Ledesma v. State

652 S.W.2d 579 | Tex. App. | 1983

SHANNON, Justice.

Appellants Sylvia Ledesma and Christine Mendez appeal from judgments of conviction for failure to identify themselves to a peace officer which judgments were rendered after bench trials in the County Court at Law No. Three of Travis County. The court assessed punishment by fines of one hundred twenty-five dollars respectively. This Court will reverse the judgments.

Appellants complain that the court erred in denying appellants’ motions to dismiss the respective complaints for failure to allege that appellants knew or had knowledge that the person requesting their names and addresses was a peace officer. Texas Pen. Code Ann. § 38.02(a) (1974) provides:

[a] person commits an offense if he intentionally refuses to report or gives a false report of his name and residence address to a peace officer who has lawfully stopped him and requested the information.

The complaints allege that appellants “did then and there intentionally refuse to report [their] name[s] and residence addresses] to a peace officer, to-wit: Officer Lasley # 898, who had lawfully stopped [them] and requested the information.... ”

.All parties agree that knowledge by the accused that the person requesting identification is a peace officer constitutes an element of the offense. The State, however, contends that the word “intentionally” in the complaint provides the necessary intent not only for the refusal to give the information, but also for knowing that the person requesting the information is a peace officer. In order to intentionally refuse to give information to a peace officer, argues the State, one must necessarily know that the person requesting the information is a peace officer. For purposes of this opinion, this Court will assume the State’s argument is correct.

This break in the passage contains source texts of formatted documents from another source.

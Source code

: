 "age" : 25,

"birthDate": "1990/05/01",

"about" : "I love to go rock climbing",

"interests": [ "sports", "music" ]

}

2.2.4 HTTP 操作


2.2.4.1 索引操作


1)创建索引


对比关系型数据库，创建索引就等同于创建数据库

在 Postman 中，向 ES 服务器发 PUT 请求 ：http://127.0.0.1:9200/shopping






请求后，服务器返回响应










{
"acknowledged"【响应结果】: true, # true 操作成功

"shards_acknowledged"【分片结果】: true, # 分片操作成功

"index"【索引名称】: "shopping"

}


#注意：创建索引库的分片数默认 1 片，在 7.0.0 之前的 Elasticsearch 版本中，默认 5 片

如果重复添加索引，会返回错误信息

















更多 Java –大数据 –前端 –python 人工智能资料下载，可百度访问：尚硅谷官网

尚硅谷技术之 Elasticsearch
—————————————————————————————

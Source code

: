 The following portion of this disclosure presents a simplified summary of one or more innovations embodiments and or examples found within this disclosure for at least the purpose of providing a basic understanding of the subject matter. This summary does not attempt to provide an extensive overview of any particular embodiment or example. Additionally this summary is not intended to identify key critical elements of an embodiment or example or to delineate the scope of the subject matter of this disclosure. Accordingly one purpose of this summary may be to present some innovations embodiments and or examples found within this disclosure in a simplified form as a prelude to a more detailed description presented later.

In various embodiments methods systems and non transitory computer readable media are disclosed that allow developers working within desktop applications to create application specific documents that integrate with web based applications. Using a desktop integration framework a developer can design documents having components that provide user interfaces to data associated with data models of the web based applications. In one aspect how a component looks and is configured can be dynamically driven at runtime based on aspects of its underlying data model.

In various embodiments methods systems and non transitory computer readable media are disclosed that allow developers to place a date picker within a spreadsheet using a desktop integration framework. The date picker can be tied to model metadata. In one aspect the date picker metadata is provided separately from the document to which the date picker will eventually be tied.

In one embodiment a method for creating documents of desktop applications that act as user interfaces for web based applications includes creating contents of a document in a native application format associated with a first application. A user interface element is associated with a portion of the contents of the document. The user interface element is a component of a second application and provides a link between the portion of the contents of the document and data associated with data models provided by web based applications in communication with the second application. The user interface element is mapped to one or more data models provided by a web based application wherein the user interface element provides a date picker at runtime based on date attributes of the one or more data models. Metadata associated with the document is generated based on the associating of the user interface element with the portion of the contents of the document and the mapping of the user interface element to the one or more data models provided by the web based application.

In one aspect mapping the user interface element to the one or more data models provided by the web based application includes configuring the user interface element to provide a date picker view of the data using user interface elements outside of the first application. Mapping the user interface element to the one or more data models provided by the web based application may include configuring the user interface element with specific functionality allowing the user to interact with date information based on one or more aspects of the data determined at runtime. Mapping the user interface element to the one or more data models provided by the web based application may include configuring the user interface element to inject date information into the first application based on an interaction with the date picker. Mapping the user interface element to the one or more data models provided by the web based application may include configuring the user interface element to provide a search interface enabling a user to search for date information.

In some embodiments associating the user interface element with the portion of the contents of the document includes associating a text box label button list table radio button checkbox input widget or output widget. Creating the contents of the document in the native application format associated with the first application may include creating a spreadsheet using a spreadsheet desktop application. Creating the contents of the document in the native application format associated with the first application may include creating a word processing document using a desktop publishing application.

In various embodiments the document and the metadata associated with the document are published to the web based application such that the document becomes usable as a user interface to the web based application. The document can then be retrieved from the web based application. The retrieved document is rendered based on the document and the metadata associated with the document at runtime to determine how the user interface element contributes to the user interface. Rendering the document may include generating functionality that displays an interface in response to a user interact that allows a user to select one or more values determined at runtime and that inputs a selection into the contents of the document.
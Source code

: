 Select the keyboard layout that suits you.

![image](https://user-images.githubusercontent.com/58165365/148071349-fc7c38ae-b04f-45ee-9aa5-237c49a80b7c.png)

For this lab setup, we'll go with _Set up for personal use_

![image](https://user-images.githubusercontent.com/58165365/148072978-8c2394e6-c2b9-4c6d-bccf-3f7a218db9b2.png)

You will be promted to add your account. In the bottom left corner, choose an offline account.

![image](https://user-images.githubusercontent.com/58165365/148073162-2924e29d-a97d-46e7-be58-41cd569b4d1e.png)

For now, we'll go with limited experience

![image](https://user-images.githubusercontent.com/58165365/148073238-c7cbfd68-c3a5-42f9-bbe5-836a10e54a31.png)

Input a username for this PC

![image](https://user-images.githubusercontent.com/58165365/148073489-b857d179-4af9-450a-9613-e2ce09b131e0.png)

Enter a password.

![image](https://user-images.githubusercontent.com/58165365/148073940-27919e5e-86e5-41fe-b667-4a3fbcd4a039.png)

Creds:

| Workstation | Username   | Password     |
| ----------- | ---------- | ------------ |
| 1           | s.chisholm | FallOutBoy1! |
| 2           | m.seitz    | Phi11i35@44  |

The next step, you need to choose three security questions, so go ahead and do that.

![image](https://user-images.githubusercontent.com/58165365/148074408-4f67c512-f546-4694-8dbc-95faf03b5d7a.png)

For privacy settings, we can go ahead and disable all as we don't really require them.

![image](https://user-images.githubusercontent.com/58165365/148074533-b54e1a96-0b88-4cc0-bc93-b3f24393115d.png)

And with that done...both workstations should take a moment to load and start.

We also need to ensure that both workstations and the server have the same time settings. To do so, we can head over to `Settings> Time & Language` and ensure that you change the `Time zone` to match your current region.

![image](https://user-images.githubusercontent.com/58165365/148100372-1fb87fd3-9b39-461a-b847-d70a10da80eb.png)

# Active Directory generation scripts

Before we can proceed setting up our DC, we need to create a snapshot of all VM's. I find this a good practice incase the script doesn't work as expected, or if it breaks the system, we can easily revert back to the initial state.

Appellants’ second ground of error attacks the sufficiency of the evidence. Appellants complain there is no evidence that they knew Officer Lasley was a peace officer. The stipulated statement of facts is as follows:

MR. GREENSTEIN [Counsel for appellants]: We would enter the following stipulation to the record that on or about April 22, 1978, the Defendants, Sylvia Ledesma and Christine Mendez were protesting the boat races on Town Lake, Austin, Travis County, Texas. During that protest both Defendants were arrested for failure to obey a lawful order to get off the street by Officer Lasley. Both were asked their names and address by Officer Lasley and both people refused to report their names and address to Officer Lasley, who lawfully stopped them and requested the information.
In regard to Ms. Mendez, prior to the time she had been requested to give her name and address to Officer Lasley, she had given her name and address to another officer who was not the officer who arrested her. And that’s it.

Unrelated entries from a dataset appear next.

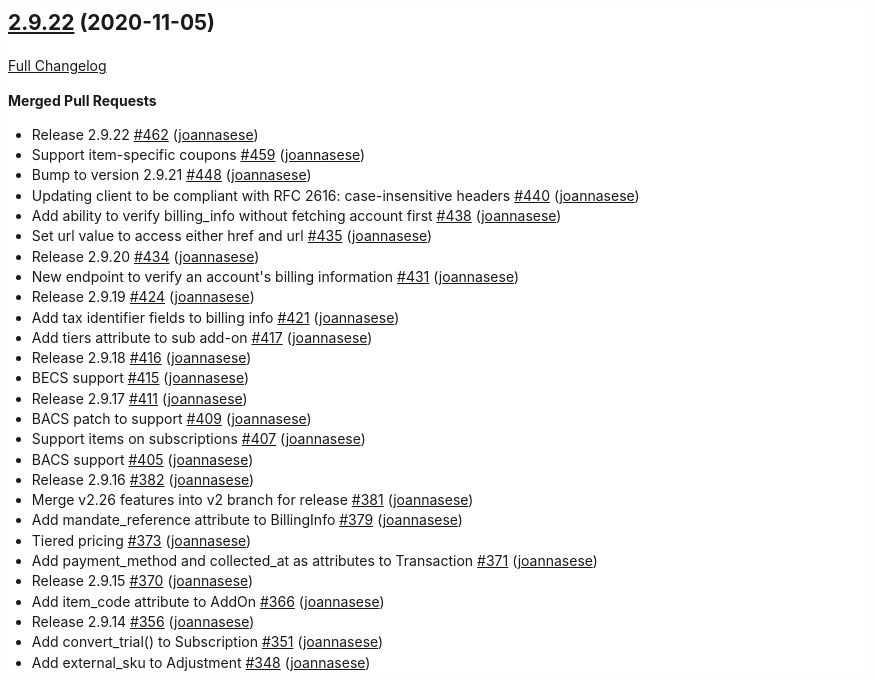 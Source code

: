 

## [2.9.22](https://github.com/recurly/recurly-client-python/tree/2.9.22) (2020-11-05)

[Full Changelog](https://github.com/recurly/recurly-client-python/compare/2.8.9...2.9.22)


**Merged Pull Requests**

- Release 2.9.22 [#462](https://github.com/recurly/recurly-client-python/pull/462) ([joannasese](https://github.com/joannasese))
- Support item-specific coupons [#459](https://github.com/recurly/recurly-client-python/pull/459) ([joannasese](https://github.com/joannasese))
- Bump to version 2.9.21 [#448](https://github.com/recurly/recurly-client-python/pull/448) ([joannasese](https://github.com/joannasese))
- Updating client to be compliant with RFC 2616: case-insensitive headers [#440](https://github.com/recurly/recurly-client-python/pull/440) ([joannasese](https://github.com/joannasese))
- Add ability to verify billing_info without fetching account first [#438](https://github.com/recurly/recurly-client-python/pull/438) ([joannasese](https://github.com/joannasese))
- Set url value to access either href and url [#435](https://github.com/recurly/recurly-client-python/pull/435) ([joannasese](https://github.com/joannasese))
- Release 2.9.20 [#434](https://github.com/recurly/recurly-client-python/pull/434) ([joannasese](https://github.com/joannasese))
- New endpoint to verify an account's billing information  [#431](https://github.com/recurly/recurly-client-python/pull/431) ([joannasese](https://github.com/joannasese))
- Release 2.9.19 [#424](https://github.com/recurly/recurly-client-python/pull/424) ([joannasese](https://github.com/joannasese))
- Add tax identifier fields to billing info [#421](https://github.com/recurly/recurly-client-python/pull/421) ([joannasese](https://github.com/joannasese))
- Add tiers attribute to sub add-on [#417](https://github.com/recurly/recurly-client-python/pull/417) ([joannasese](https://github.com/joannasese))
- Release 2.9.18 [#416](https://github.com/recurly/recurly-client-python/pull/416) ([joannasese](https://github.com/joannasese))
- BECS support [#415](https://github.com/recurly/recurly-client-python/pull/415) ([joannasese](https://github.com/joannasese))
- Release 2.9.17 [#411](https://github.com/recurly/recurly-client-python/pull/411) ([joannasese](https://github.com/joannasese))
- BACS patch to support <type> [#409](https://github.com/recurly/recurly-client-python/pull/409) ([joannasese](https://github.com/joannasese))
- Support items on subscriptions [#407](https://github.com/recurly/recurly-client-python/pull/407) ([joannasese](https://github.com/joannasese))
- BACS support [#405](https://github.com/recurly/recurly-client-python/pull/405) ([joannasese](https://github.com/joannasese))
- Release 2.9.16 [#382](https://github.com/recurly/recurly-client-python/pull/382) ([joannasese](https://github.com/joannasese))
- Merge v2.26 features into v2 branch for release  [#381](https://github.com/recurly/recurly-client-python/pull/381) ([joannasese](https://github.com/joannasese))
- Add mandate_reference attribute to BillingInfo [#379](https://github.com/recurly/recurly-client-python/pull/379) ([joannasese](https://github.com/joannasese))
- Tiered pricing [#373](https://github.com/recurly/recurly-client-python/pull/373) ([joannasese](https://github.com/joannasese))
- Add payment_method and collected_at as attributes to Transaction [#371](https://github.com/recurly/recurly-client-python/pull/371) ([joannasese](https://github.com/joannasese))
- Release 2.9.15 [#370](https://github.com/recurly/recurly-client-python/pull/370) ([joannasese](https://github.com/joannasese))
- Add item_code attribute to AddOn [#366](https://github.com/recurly/recurly-client-python/pull/366) ([joannasese](https://github.com/joannasese))
- Release 2.9.14 [#356](https://github.com/recurly/recurly-client-python/pull/356) ([joannasese](https://github.com/joannasese))
- Add convert_trial() to Subscription [#351](https://github.com/recurly/recurly-client-python/pull/351) ([joannasese](https://github.com/joannasese))
- Add external_sku to Adjustment [#348](https://github.com/recurly/recurly-client-python/pull/348) ([joannasese](https://github.com/joannasese))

This Court has discovered no rules governing stipulated facts in misdemeanor cases,1 and we therefore refer to the Rules of Civil Procedure. In the civil practice there are two types of stipulations. First, there are stipulations in which the parties agree to some, but not all, facts in a case; or agree to what a witness’ testimony would be if he had appeared and testified. In such situations, reasonable deductions or inferences may be drawn from the facts set out in the stipulation. Farah v. First Nat. Bank of Fort Worth, 624 S.W.2d 341 (Tex.App.1981, writ ref’d n.r.e.); Parsons v. Watley, 492 S.W.2d 61 (Tex.Civ.App.1973, no writ). Second, there are those stipulations governed by Tex.R.Civ.P.Ann. 263 (1976) by which the parties submit an agreed case. An agreed case is in the nature of a special verdict wherein the parties agree there are no disputed facts and each requests a judg*581ment, as a matter of law, from the agreed facts. Hutcherson v. Sovereign Camp, W.O.W., 112 Tex. 551, 251 S.W. 491 (Tex.1923); Merrimack Mutual Fire Insurance Co. v. McCaffree, 486 S.W.2d 616 (Tex.Civ.App.1972, writ ref’d n.r.e.). No deductions or inferences may be drawn from the facts set out in an agreed case. Merrimack Mutual Fire Insurance Co. v. McCaffree, supra.

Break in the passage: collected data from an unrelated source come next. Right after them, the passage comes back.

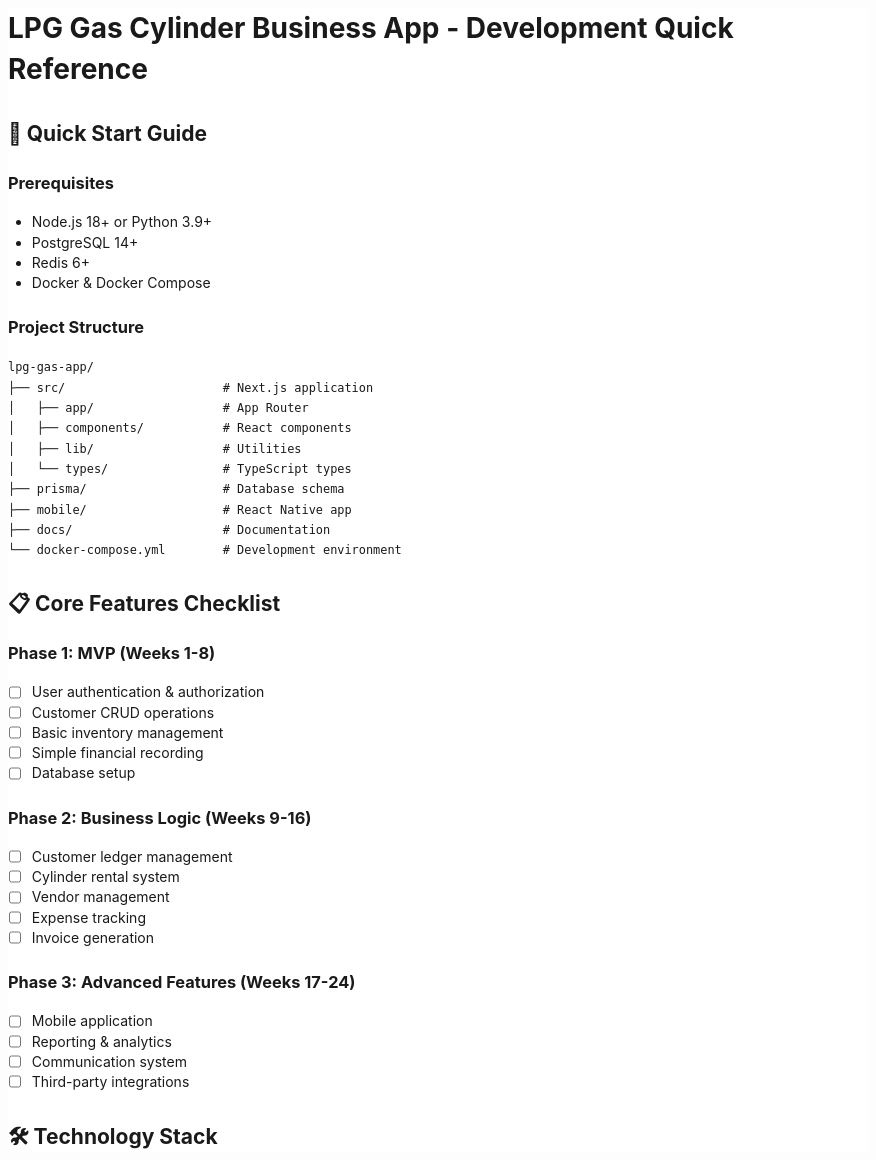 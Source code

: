 # LPG Gas Cylinder Business App - Development Quick Reference

## 🚀 Quick Start Guide

### Prerequisites
- Node.js 18+ or Python 3.9+
- PostgreSQL 14+
- Redis 6+
- Docker & Docker Compose

### Project Structure
```
lpg-gas-app/
├── src/                      # Next.js application
│   ├── app/                  # App Router
│   ├── components/           # React components
│   ├── lib/                  # Utilities
│   └── types/                # TypeScript types
├── prisma/                   # Database schema
├── mobile/                   # React Native app
├── docs/                     # Documentation
└── docker-compose.yml        # Development environment
```

## 📋 Core Features Checklist

### Phase 1: MVP (Weeks 1-8)
- [ ] User authentication & authorization
- [ ] Customer CRUD operations
- [ ] Basic inventory management
- [ ] Simple financial recording
- [ ] Database setup

### Phase 2: Business Logic (Weeks 9-16)
- [ ] Customer ledger management
- [ ] Cylinder rental system
- [ ] Vendor management
- [ ] Expense tracking
- [ ] Invoice generation

### Phase 3: Advanced Features (Weeks 17-24)
- [ ] Mobile application
- [ ] Reporting & analytics
- [ ] Communication system
- [ ] Third-party integrations

## 🛠 Technology Stack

If a stipulation does not meet all of the requirements of Rule 263, it will be considered as if it complied with the rule, providing all facts were stipulated and the trial court treated the stipulation as an agreed case. Cobb v. Harrington, 144 Tex. 360, 190 S.W.2d 709 (Tex.1945); Henry S. Miller Co. v. Wood, 584 S.W.2d 302 (Tex.Civ.App.1979), aff’d, 597 S.W.2d 332 (Tex.1980); 4 McDonald’s, Texas Civil Practice § 16.03 (1971). At the beginning of the proceedings under review, the court stated that, “[t]his case apparently will be tried on a stipulation of facts.” Furthermore, no other evidence was introduced. It seems, therefore, that these cases were submitted as agreed cases thereby prohibiting any deductions or inferences to be drawn from the stipulated facts.

Upon examination of the stipulation, it is apparent that there is no evidence that appellants knew the arresting officer was, in fact, a peace officer. As knowledge is an element of the offense, the evidence is insufficient to support the convictions.

The judgments are reversed and reformed to reflect acquittals.

. Stipulations in felony cases are governed by Tex.Code Cr.P.Ann. art. 1.15 (1977).